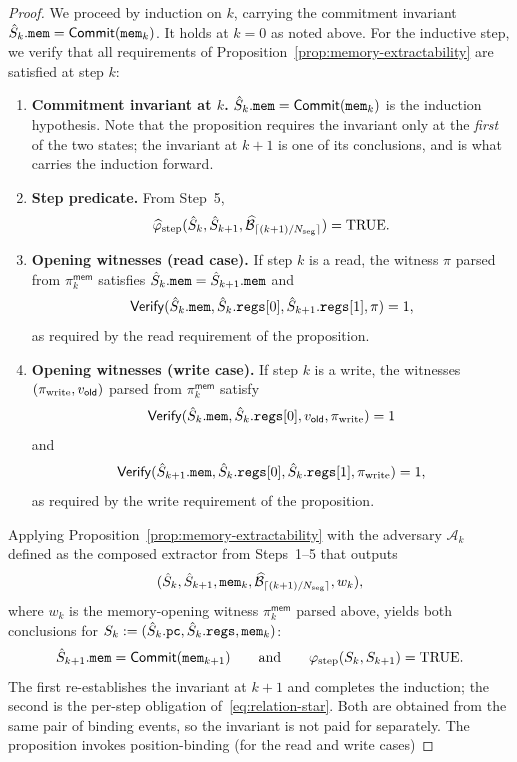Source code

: \begin{proof}
We proceed by induction on $k$, carrying the commitment invariant
$\hat{S}_k.\mem=\mathsf{Commit}(\mem_k)$.  It holds at $k=0$ as noted above.
For the inductive step, we verify that all requirements of
Proposition~\ref{prop:memory-extractability} are satisfied at step $k$:
\begin{enumerate}
  \item \textbf{Commitment invariant at $k$.}
    $\hat{S}_k.\mem=\mathsf{Commit}(\mem_k)$ is the induction hypothesis.
    Note that the proposition requires the invariant only at the \emph{first}
    of the two states; the invariant at $k+1$ is one of its conclusions, and is
    what carries the induction forward.
  \item \textbf{Step predicate.}
    From Step~5,
\[
  \widehat{\varphi}_{\step}(\hat{S}_k,\hat{S}_{k+1},\widehat{\BBB}_{\lceil(k+1)/N_{\seg}\rceil})=\mathrm{TRUE}.
\]
  \item \textbf{Opening witnesses (read case).}
    If step $k$ is a read, the witness $\pi$ parsed from $\pi^{\mathsf{mem}}_k$
    satisfies $\hat{S}_k.\mem=\hat{S}_{k+1}.\mem$ and
\[
  \mathsf{Verify}(\hat{S}_k.\mem,\hat{S}_k.\regs[0],\hat{S}_{k+1}.\regs[1],\pi)=1,
\]
    as required by the read requirement of the proposition.
  \item \textbf{Opening witnesses (write case).}
    If step $k$ is a write, the witnesses $(\pi_{\writ},v_{\mathsf{old}})$
    parsed from $\pi^{\mathsf{mem}}_k$ satisfy
\[
  \mathsf{Verify}(\hat{S}_k.\mem,\hat{S}_k.\regs[0],v_{\mathsf{old}},\pi_{\writ})=1
\]
and
\[
  \mathsf{Verify}(\hat{S}_{k+1}.\mem,\hat{S}_k.\regs[0],\hat{S}_k.\regs[1],\pi_{\writ})=1,
\]
    as required by the write requirement of the proposition.
\end{enumerate}
Applying Proposition~\ref{prop:memory-extractability} with the adversary
$\mathcal{A}_k$ defined as the composed extractor from Steps~1--5 that outputs
\[
  (\hat{S}_k,\hat{S}_{k+1},\mem_k,\widehat{\BBB}_{\lceil(k+1)/N_{\seg}\rceil},w_k),
\]
where $w_k$ is the memory-opening witness $\pi^{\mathsf{mem}}_k$ parsed above,
yields both conclusions for $S_k:=(\hat{S}_k.\pc,\hat{S}_k.\regs,\mem_k)$:
\[
  \hat{S}_{k+1}.\mem=\mathsf{Commit}(\mem_{k+1})
  \qquad\text{and}\qquad
  \varphi_{\step}(S_k,S_{k+1})=\mathrm{TRUE}.
\]
The first re-establishes the invariant at $k+1$ and completes the induction;
the second is the per-step obligation of~\eqref{eq:relation-star}.  Both are
obtained from the same pair of binding events, so the invariant is not paid for
separately.
The proposition invokes position-binding (for the read and write cases)

\end{proof}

TASK GOAL:
Wherever the string "read" occurs in the records, copy the line it is in.

RESPONSE TO THIS EXERCISE:
  \item \textbf{Opening witnesses (read case).}
    If step $k$ is a read, the witness $\pi$ parsed from $\pi^{\mathsf{mem}}_k$
    as required by the read requirement of the proposition.
The proposition invokes position-binding (for the read and write cases)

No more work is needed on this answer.